_Work required_.
For this exercise, reproduce the entries below exactly, but only from the line containing "## Paso4. Inicia" through the line containing "## Preview de", both included.

------------------------------------------------------------

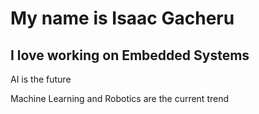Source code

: #  My name is Isaac Gacheru 
## I love working on Embedded Systems 

AI is the future 

Machine Learning and Robotics are the current trend 
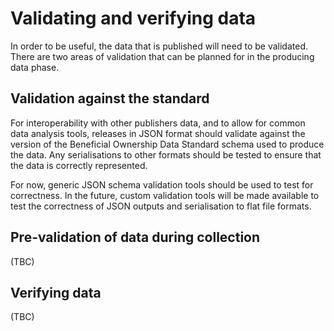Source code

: Validating and verifying data
=============================

In order to be useful, the data that is published will need to be validated. There are two areas of validation that can be planned for in the producing data phase.

<h2>Validation against the standard</h2>
For interoperability with other publishers data, and to allow for common data analysis tools, releases in JSON format should validate against the version of the Beneficial Ownership Data Standard schema used to produce the data. Any serialisations to other formats should be tested to ensure that the data is correctly represented.

For now, generic JSON schema validation tools should be used to test for correctness. In the future, custom validation tools will be made available to test the correctness of JSON outputs and serialisation to flat file formats.

<h2>Pre-validation of data during collection</h2>

(TBC)

<h2>Verifying data</h2>

(TBC)

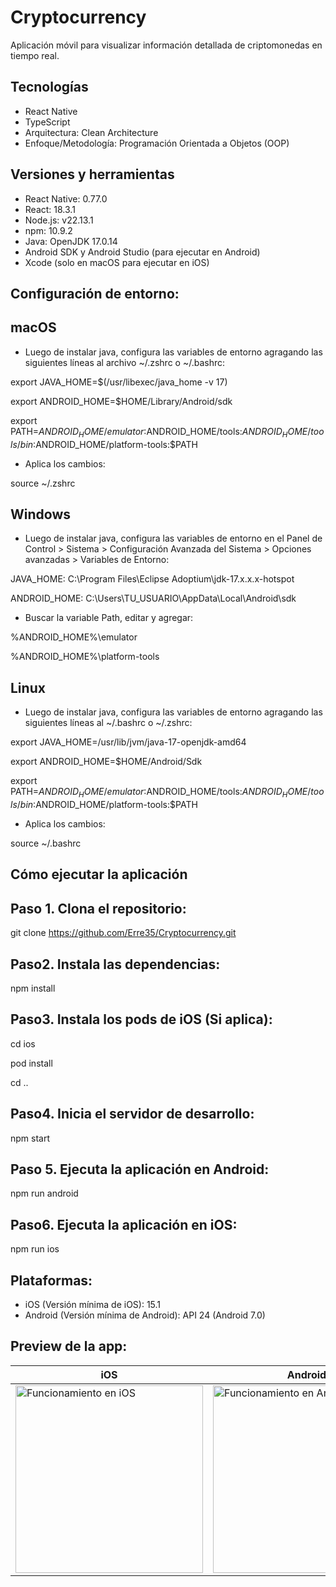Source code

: # Cryptocurrency

Aplicación móvil para visualizar información detallada de criptomonedas en tiempo real.


## Tecnologías

- React Native
- TypeScript
- Arquitectura: Clean Architecture
- Enfoque/Metodología: Programación Orientada a Objetos (OOP)


## Versiones y herramientas

- React Native: 0.77.0
- React: 18.3.1
- Node.js: v22.13.1
- npm: 10.9.2
- Java: OpenJDK 17.0.14
- Android SDK y Android Studio (para ejecutar en Android)
- Xcode (solo en macOS para ejecutar en iOS)


## Configuración de entorno:

## macOS

- Luego de instalar java, configura las variables de entorno agragando las siguientes líneas al archivo ~/.zshrc o ~/.bashrc:

export JAVA_HOME=$(/usr/libexec/java_home -v 17)

export ANDROID_HOME=$HOME/Library/Android/sdk

export PATH=$ANDROID_HOME/emulator:$ANDROID_HOME/tools:$ANDROID_HOME/tools/bin:$ANDROID_HOME/platform-tools:$PATH


- Aplica los cambios:

source ~/.zshrc

## Windows

- Luego de instalar java, configura las variables de entorno en el Panel de Control > Sistema > Configuración Avanzada del Sistema > Opciones avanzadas > Variables de Entorno:

JAVA_HOME: C:\Program Files\Eclipse Adoptium\jdk-17.x.x.x-hotspot

ANDROID_HOME: C:\Users\TU_USUARIO\AppData\Local\Android\sdk

- Buscar la variable Path, editar y agregar:

%ANDROID_HOME%\emulator

%ANDROID_HOME%\platform-tools

## Linux

- Luego de instalar java, configura las variables de entorno agragando las siguientes líneas al ~/.bashrc o ~/.zshrc:

export JAVA_HOME=/usr/lib/jvm/java-17-openjdk-amd64

export ANDROID_HOME=$HOME/Android/Sdk

export PATH=$ANDROID_HOME/emulator:$ANDROID_HOME/tools:$ANDROID_HOME/tools/bin:$ANDROID_HOME/platform-tools:$PATH

- Aplica los cambios:

source ~/.bashrc


## Cómo ejecutar la aplicación

## Paso 1. Clona el repositorio:

git clone https://github.com/Erre35/Cryptocurrency.git

## Paso2. Instala las dependencias:

npm install

## Paso3. Instala los pods de iOS (Si aplica):

cd ios

pod install

cd .. 

## Paso4. Inicia el servidor de desarrollo:

npm start

## Paso 5. Ejecuta la aplicación en Android:

npm run android

## Paso6. Ejecuta la aplicación en iOS:

npm run ios


## Plataformas: 

- iOS (Versión mínima de iOS): 15.1
- Android (Versión mínima de Android): API 24 (Android 7.0)


## Preview de la app:

| iOS | Android |
|---|---|
| <img src="./src/utils/assets/iOS.gif" alt="Funcionamiento en iOS" width="300"> | <img src="./src/utils/assets/Android.gif" alt="Funcionamiento en Android" width="300"> |


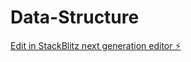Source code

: # Data-Structure

[Edit in StackBlitz next generation editor ⚡️](https://stackblitz.com/~/github.com/ankitsharma9122/Data-Structure)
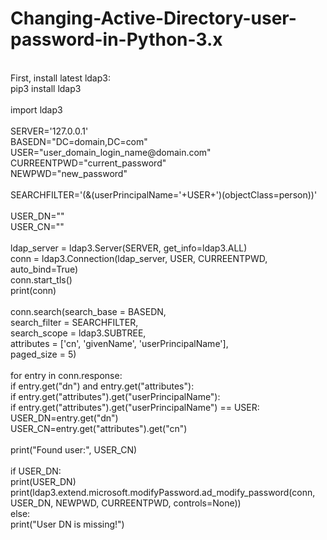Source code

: # Changing-Active-Directory-user-password-in-Python-3.x
<br>
First, install latest ldap3:<br>
pip3 install ldap3


<br>
<br>import ldap3
<br>
<br>SERVER='127.0.0.1'
<br>BASEDN="DC=domain,DC=com"
<br>USER="user_domain_login_name@domain.com"
<br>CURREENTPWD="current_password"
<br>NEWPWD="new_password"
<br>
<br>SEARCHFILTER='(&(userPrincipalName='+USER+')(objectClass=person))'
<br>
<br>USER_DN=""
<br>USER_CN=""
<br>
<br>ldap_server = ldap3.Server(SERVER, get_info=ldap3.ALL)
<br>conn = ldap3.Connection(ldap_server, USER, CURREENTPWD, auto_bind=True)
<br>conn.start_tls()
<br>print(conn)
<br>
<br>conn.search(search_base = BASEDN,
<br>         search_filter = SEARCHFILTER,
<br>         search_scope = ldap3.SUBTREE,
<br>         attributes = ['cn', 'givenName', 'userPrincipalName'],
<br>         paged_size = 5)
<br>
<br>for entry in conn.response:
<br>    if entry.get("dn") and entry.get("attributes"):
<br>        if entry.get("attributes").get("userPrincipalName"):
<br>            if entry.get("attributes").get("userPrincipalName") == USER:
<br>                USER_DN=entry.get("dn")
<br>                USER_CN=entry.get("attributes").get("cn")
<br>
<br>print("Found user:", USER_CN)
<br>
<br>if USER_DN:
<br>    print(USER_DN)
<br>    print(ldap3.extend.microsoft.modifyPassword.ad_modify_password(conn, USER_DN, NEWPWD, CURREENTPWD,  controls=None))
<br>else:
<br>    print("User DN is missing!")
<br>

------------------------------------------------------------

_The completed task_.
## Paso4. Inicia el servidor de desarrollo:

npm start

## Paso 5. Ejecuta la aplicación en Android:

npm run android

## Paso6. Ejecuta la aplicación en iOS:

npm run ios


## Plataformas: 

- iOS (Versión mínima de iOS): 15.1
- Android (Versión mínima de Android): API 24 (Android 7.0)


## Preview de la app:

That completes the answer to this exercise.